Return all of the data that follows precisely, leaving every image out.
=== Begin Enclosure ===
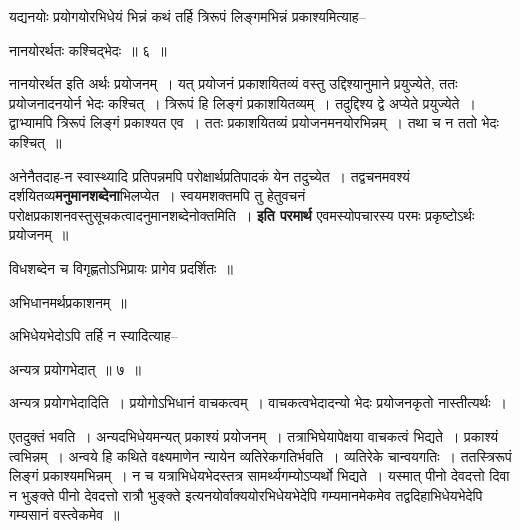 \documentclass[article,12pt,a4paper]{memoir}
\begin{document}
	  \pstart यद्यनयोः प्रयोगयोरभिधेयं भिन्नं कथं तर्हि त्रिरूपं लिङ्गमभिन्नं प्रकाश्यमित्याह--
	\pend
        
	  \bigskip
	  \begingroup
	

	  \pstart नानयोरर्थतः कश्चिद्भेदः ॥ ६ ॥
	\pend
      
	  \endgroup
	 

	  \pstart नानयोरर्थत इति अर्थः प्रयोजनम् । यत् प्रयोजनं प्रकाशयितव्यं वस्तु उद्दिश्यानुमाने प्रयुज्येते, ततः प्रयोजनादनयोर्न भेदः कश्चित् । त्रिरूपं हि लिङ्गं प्रकाशयितव्यम् । तदुद्दिश्य द्वे अप्येते प्रयुज्येते । द्वाभ्यामपि त्रिरूपं लिङ्गं प्रकाश्यत एव । ततः प्रकाशयितव्यं प्रयोजनमनयोरभिन्नम् । तथा च न ततो भेदः कश्चित् ॥
	\pend
      
	  \endgroup
	

	  \pstart अनेनैतदाह-न स्वास्थ्यादि प्रतिपन्नमपि परोक्षार्थप्रतिपादकं येन तदुच्येत । तद्वचनमवश्यं दर्शयितव्य\textbf{मनुमानशब्देना}भिलप्येत । स्वयमशक्तमपि तु हेतुवचनं परोक्षप्रकाशनवस्तुसूचकत्वादनुमानशब्देनोक्तमिति । \textbf{इति परमार्थ} एवमस्योपचारस्य परमः प्रकृष्टोऽर्थः प्रयोजनम् ॥
	\pend
      

	  \pstart विधशब्देन च विगृह्णतोऽभिप्रायः प्रागेव प्रदर्शितः ॥
	\pend
      

	  \pstart अभिधानमर्थप्रकाशनम् ॥
	\pend
	  \bigskip
	  \begingroup
	

	  \pstart अभिधेयभेदोऽपि तर्हि न स्यादित्याह--
	\pend
        
	  \bigskip
	  \begingroup
	

	  \pstart अन्यत्र प्रयोगभेदात् ॥ ७ ॥
	\pend
      
	  \endgroup
	 

	  \pstart अन्यत्र प्रयोगभेदादिति । प्रयोगोऽभिधानं वाचकत्वम् । वाचकत्वभेदादन्यो भेदः प्रयोजनकृतो नास्तीत्यर्थः ।
	\pend
        

	  \pstart एतदुक्तं भवति । अन्यदभिधेयमन्यत् प्रकाश्यं प्रयोजनम् । तत्राभिघेयापेक्षया वाचकत्वं भिद्यते । प्रकाश्यं त्वभिन्नम् । अन्वये हि कथिते वक्ष्यमाणेन न्यायेन व्यतिरेकगतिर्भवति । व्यतिरेके चान्वयगतिः । ततस्त्रिरूपं लिङ्गं प्रकाश्यमभिन्नम् । न च यत्राभिधेयभेदस्तत्र सामर्थ्यगम्योऽप्यर्थो भिद्यते । यस्मात् पीनो देवदत्तो दिवा न भुङ्क्ते पीनो देवदत्तो रात्रौ भुङ्क्ते इत्यनयोर्वाक्ययोरभिधेयभेदेपि गम्यमानमेकमेव तद्वदिहाभिधेयभेदेपि गम्यसानं वस्त्वेकमेव ॥
	\pend
      
\end{document}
=== End Enclosure ===
Task output:
 \documentclass[article,12pt,a4paper]{memoir}
\begin{document}
	  \pstart यद्यनयोः प्रयोगयोरभिधेयं भिन्नं कथं तर्हि त्रिरूपं लिङ्गमभिन्नं प्रकाश्यमित्याह--
	\pend
        
	  \bigskip
	  \begingroup
	

	  \pstart नानयोरर्थतः कश्चिद्भेदः ॥ ६ ॥
	\pend
      
	  \endgroup
	 

	  \pstart नानयोरर्थत इति अर्थः प्रयोजनम् । यत् प्रयोजनं प्रकाशयितव्यं वस्तु उद्दिश्यानुमाने प्रयुज्येते, ततः प्रयोजनादनयोर्न भेदः कश्चित् । त्रिरूपं हि लिङ्गं प्रकाशयितव्यम् । तदुद्दिश्य द्वे अप्येते प्रयुज्येते । द्वाभ्यामपि त्रिरूपं लिङ्गं प्रकाश्यत एव । ततः प्रकाशयितव्यं प्रयोजनमनयोरभिन्नम् । तथा च न ततो भेदः कश्चित् ॥
	\pend
      
	  \endgroup
	

	  \pstart अनेनैतदाह-न स्वास्थ्यादि प्रतिपन्नमपि परोक्षार्थप्रतिपादकं येन तदुच्येत । तद्वचनमवश्यं दर्शयितव्य\textbf{मनुमानशब्देना}भिलप्येत । स्वयमशक्तमपि तु हेतुवचनं परोक्षप्रकाशनवस्तुसूचकत्वादनुमानशब्देनोक्तमिति । \textbf{इति परमार्थ} एवमस्योपचारस्य परमः प्रकृष्टोऽर्थः प्रयोजनम् ॥
	\pend
      

	  \pstart विधशब्देन च विगृह्णतोऽभिप्रायः प्रागेव प्रदर्शितः ॥
	\pend
      

	  \pstart अभिधानमर्थप्रकाशनम् ॥
	\pend
	  \bigskip
	  \begingroup
	

	  \pstart अभिधेयभेदोऽपि तर्हि न स्यादित्याह--
	\pend
        
	  \bigskip
	  \begingroup
	

	  \pstart अन्यत्र प्रयोगभेदात् ॥ ७ ॥
	\pend
      
	  \endgroup
	 

	  \pstart अन्यत्र प्रयोगभेदादिति । प्रयोगोऽभिधानं वाचकत्वम् । वाचकत्वभेदादन्यो भेदः प्रयोजनकृतो नास्तीत्यर्थः ।
	\pend
        

	  \pstart एतदुक्तं भवति । अन्यदभिधेयमन्यत् प्रकाश्यं प्रयोजनम् । तत्राभिघेयापेक्षया वाचकत्वं भिद्यते । प्रकाश्यं त्वभिन्नम् । अन्वये हि कथिते वक्ष्यमाणेन न्यायेन व्यतिरेकगतिर्भवति । व्यतिरेके चान्वयगतिः । ततस्त्रिरूपं लिङ्गं प्रकाश्यमभिन्नम् । न च यत्राभिधेयभेदस्तत्र सामर्थ्यगम्योऽप्यर्थो भिद्यते । यस्मात् पीनो देवदत्तो दिवा न भुङ्क्ते पीनो देवदत्तो रात्रौ भुङ्क्ते इत्यनयोर्वाक्ययोरभिधेयभेदेपि गम्यमानमेकमेव तद्वदिहाभिधेयभेदेपि गम्यसानं वस्त्वेकमेव ॥
	\pend
      
\end{document}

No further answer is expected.